Imagine spending your life savings to design your dream home, only to discover your blueprint was too small to fit all your furniture and family.
That's essentially what the Energy Department's National Nuclear Security Administration did, leaving taxpayers with a jaw-dropping bill and nothing to show for it yet.
NNSA, which oversees the nation's nuclear arsenal and nuclear weapons research, already has spent a half-billion dollars mapping out a new uranium processing building at its Y-12 weapons plant in Oak-Ridge, Tenn., only to discover the 340,000 square foot building it designed wasn't big enough to house the equipment it owns.
So $500 million into the planning stage, officials admitted they have to go back to the drawing board.
For spending so much money without erecting a single wall, the NNSA wins this week's Golden Hammer, a weekly distinction awarded by the Washington Guardian to the worst examples of government waste and misspending.
NNSA spokesman Steve Wyatt said the Uranium Processing Facility is a unqiue and complex building.
"In recent months, as the design has progressed, we have identified some space-fit issues associated with equipment intended for this facility," he said. "This will require some additional design work to accommodate these changes. Currently, NNSA is reviewing a proposed UPF redesign approach. This effort is underway to ensure that we are satisfied with the solution to the space-fit issue, that it will meet our programmatic objectives and that this new approach represents the best value for the U.S. Government."
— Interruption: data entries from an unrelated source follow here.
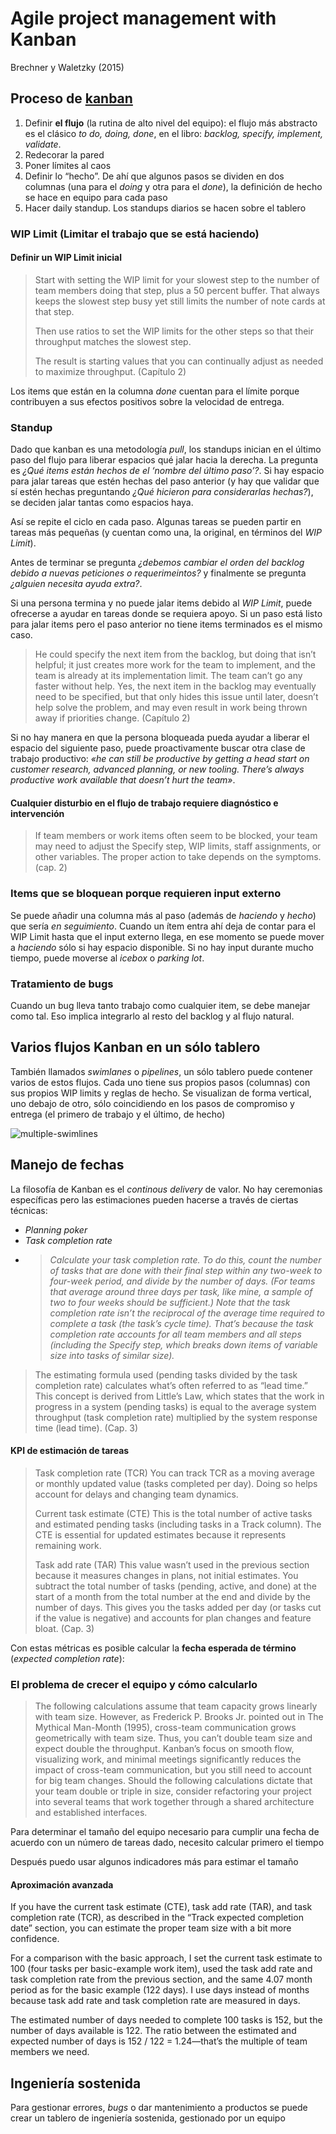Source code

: # Agile project management with Kanban

Brechner y Waletzky (2015)

## Proceso de [kanban](kanban.md)

1. Definir **el flujo** (la rutina de alto nivel del equipo): el flujo más abstracto es el clásico *to do, doing, done*, en el libro: *backlog, specify, implement, validate*.
1. Redecorar la pared
1. Poner límites al caos
1. Definir lo “hecho”. De ahí que algunos pasos se dividen en dos columnas (una para el *doing* y otra para el *done*), la definición de hecho se hace en equipo para cada paso
1. Hacer daily standup. Los standups diarios se hacen sobre el tablero

### WIP Limit (Limitar el trabajo que se está haciendo)

#### Definir un WIP Limit inicial

 > 
 > Start with setting the WIP limit for your slowest step to the number of team members doing that step, plus a 50 percent buffer. That always keeps the slowest step busy yet still limits the number of note cards at that step.
 > 
 > Then use ratios to set the WIP limits for the other steps so that their throughput matches the slowest step.
 > 
 > The result is starting values that you can continually adjust as needed to maximize throughput. (Capítulo 2)

Los items que están en la columna *done* cuentan para el límite porque contribuyen a sus efectos positivos sobre la velocidad de entrega.

### Standup

Dado que kanban es una metodología *pull*, los standups inician en el último paso del flujo para liberar espacios qué jalar hacia la derecha. La pregunta es *¿Qué items están hechos de el ‘nombre del último paso’?*. Si hay espacio para jalar tareas que estén hechas del paso anterior (y hay que validar que sí estén hechas preguntando *¿Qué hicieron para considerarlas hechas?*), se deciden jalar tantas como espacios haya.

Así se repite el ciclo en cada paso. Algunas tareas se pueden partir en tareas más pequeñas (y cuentan como una, la original, en términos del *WIP Limit*).

Antes de terminar se pregunta *¿debemos cambiar el orden del backlog debido a nuevas peticiones o requerimeintos?* y finalmente se pregunta *¿alguien necesita ayuda extra?*.

Si una persona termina y no puede jalar items debido al *WIP Limit*, puede ofrecerse a ayudar en tareas donde se requiera apoyo. Si un paso está listo para jalar items pero el paso anterior no tiene items terminados es el mismo caso.

 > 
 > He could specify the next item from the backlog, but doing that isn’t helpful; it just creates more work for the team to implement, and the team is already at its implementation limit. The team can’t go any faster without help. Yes, the next item in the backlog may eventually need to be specified, but that only hides this issue until later, doesn’t help solve the problem, and may even result in work being thrown away if priorities change. (Capítulo 2)

Si no hay manera en que la persona bloqueada pueda ayudar a liberar el espacio del siguiente paso, puede proactivamente buscar otra clase de trabajo productivo: *«he can still be productive by getting a head start on customer research, advanced planning, or new tooling. There’s always productive work available that doesn’t hurt the team»*.

#### Cualquier disturbio en el flujo de trabajo requiere diagnóstico e intervención

 > 
 > If team members or work items often seem to be blocked, your team may need to adjust the Specify step, WIP limits, staff assignments, or other variables. The proper action to take depends on the symptoms. (cap. 2)

### Items que se bloquean porque requieren input externo

Se puede añadir una columna más al paso (además de *haciendo* y *hecho*) que sería *en seguimiento*. Cuando un ítem entra ahí deja de contar para el WIP Limit hasta que el input externo llega, en ese momento se puede mover a *haciendo* sólo si hay espacio disponible. Si no hay input durante mucho tiempo, puede moverse al *icebox* o *parking lot*.

### Tratamiento de bugs

Cuando un bug lleva tanto trabajo como cualquier item, se debe manejar como tal. Eso implica integrarlo al resto del backlog y al flujo natural.

## Varios flujos Kanban en un sólo tablero

También llamados *swimlanes* o *pipelines*, un sólo tablero puede contener varios de estos flujos. Cada uno tiene sus propios pasos (columnas) con sus propios WIP limits y reglas de hecho. Se visualizan de forma vertical, uno debajo de otro, sólo coincidiendo en los pasos de compromiso y entrega (el primero de trabajo y el último, de hecho)

![multiple-swimlines](https://www.3cs.ch/wp-content/uploads/kanban-board-operations-with-swimlanes.png)

## Manejo de fechas

La filosofía de Kanban es el *continous delivery* de valor. No hay ceremonias específicas pero las estimaciones pueden hacerse a través de ciertas técnicas:

* *Planning poker*
* *Task completion rate*
* 
   > 
   > *Calculate your task completion rate. To do this, count the number of tasks that are done with their final step within any two-week to four-week period, and divide by the number of days. (For teams that average around three days per task, like mine, a sample of two to four weeks should be sufficient.) Note that the task completion rate isn’t the reciprocal of the average time required to complete a task (the task’s cycle time). That’s because the task completion rate accounts for all team members and all steps (including the Specify step, which breaks down items of variable size into tasks of similar size).*

 > 
 > The estimating formula used (pending tasks divided by the task completion rate) calculates what’s often referred to as “lead time.” This concept is derived from Little’s Law, which states that the work in progress in a system (pending tasks) is equal to the average system throughput (task completion rate) multiplied by the system response time (lead time). (Cap. 3)

#### KPI de estimación de tareas

 > 
 > Task completion rate (TCR) You can track TCR as a moving average or monthly updated value (tasks completed per day). Doing so helps account for delays and changing team dynamics.
 > 
 > Current task estimate (CTE) This is the total number of active tasks and estimated pending tasks (including tasks in a Track column). The CTE is essential for updated estimates because it represents remaining work.
 > 
 > Task add rate (TAR) This value wasn’t used in the previous section because it measures changes in plans, not initial estimates. You subtract the total number of tasks (pending, active, and done) at the start of a month from the total number at the end and divide by the number of days. This gives you the tasks added per day (or tasks cut if the value is negative) and accounts for plan changes and feature bloat. (Cap. 3)

Con estas métricas es posible calcular la **fecha esperada de término** (*expected completion rate*):

### El problema de crecer el equipo y cómo calcularlo

 > 
 > The following calculations assume that team capacity grows linearly with team size. However, as Frederick P. Brooks Jr. pointed out in The Mythical Man-Month (1995), cross-team communication grows geometrically with team size. Thus, you can’t double team size and expect double the throughput. Kanban’s focus on smooth flow, visualizing work, and minimal meetings significantly reduces the impact of cross-team communication, but you still need to account for big team changes. Should the following calculations dictate that your team double or triple in size, consider refactoring your project into several teams that work together through a shared architecture and established interfaces.

Para determinar el tamaño del equipo necesario para cumplir una fecha de acuerdo con un número de tareas dado, necesito calcular primero el tiempo

Después puedo usar algunos indicadores más para estimar el tamaño

#### Aproximación avanzada

If you have the current task estimate (CTE), task add rate (TAR), and task completion rate (TCR), as described in the “Track expected completion date” section, you can estimate the proper team size with a bit more confidence.

For a comparison with the basic approach, I set the current task estimate to 100 (four tasks per basic-example work item), used the task add rate and task completion rate from the previous section, and the same 4.07 month period as for the basic example (122 days). I use days instead of months because task add rate and task completion rate are measured in days.

The estimated number of days needed to complete 100 tasks is 152, but the number of days available is 122. The ratio between the estimated and expected number of days is 152 / 122 = 1.24—that’s the multiple of team members we need.

## Ingeniería sostenida

Para gestionar errores, *bugs* o dar mantenimiento a productos se puede crear un tablero de ingeniería sostenida, gestionado por un equipo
A statement on Y-12's website said that "UPF will replace a World War II-era system by consolidating enriched uranium operations, including assembly, disassembly, and dismantlement of nuclear weapons components. It is a key piece of NNSA’s future. It is projected to be the largest construction project in Tennessee history, and design of the UPF is approximately two-thirds complete with construction planned to begin this spring."
To put the $500 million number in perspective, that's enough money to buy 12 F-18a fighter jets. The final price tag for the building - once construction is finally completed - could be as high as $6.5 billion.
The project reported the roof will need to be raised an additional 13 feet. Plus, to meet safety concerns, the wall thickness would need to be expanded from 18 inches to 30 inches and another foot of concrete added to the building's base.
According to the Knoxville News Sentinel, Defense Nuclear Facilities Safety Board staff member Steven Stokes expressed concern about the problems the redesigning might bring.
"This redesign of UPF as it neared final design is a serious undertaking with the potential for significant impacts on public and worker safety," he said.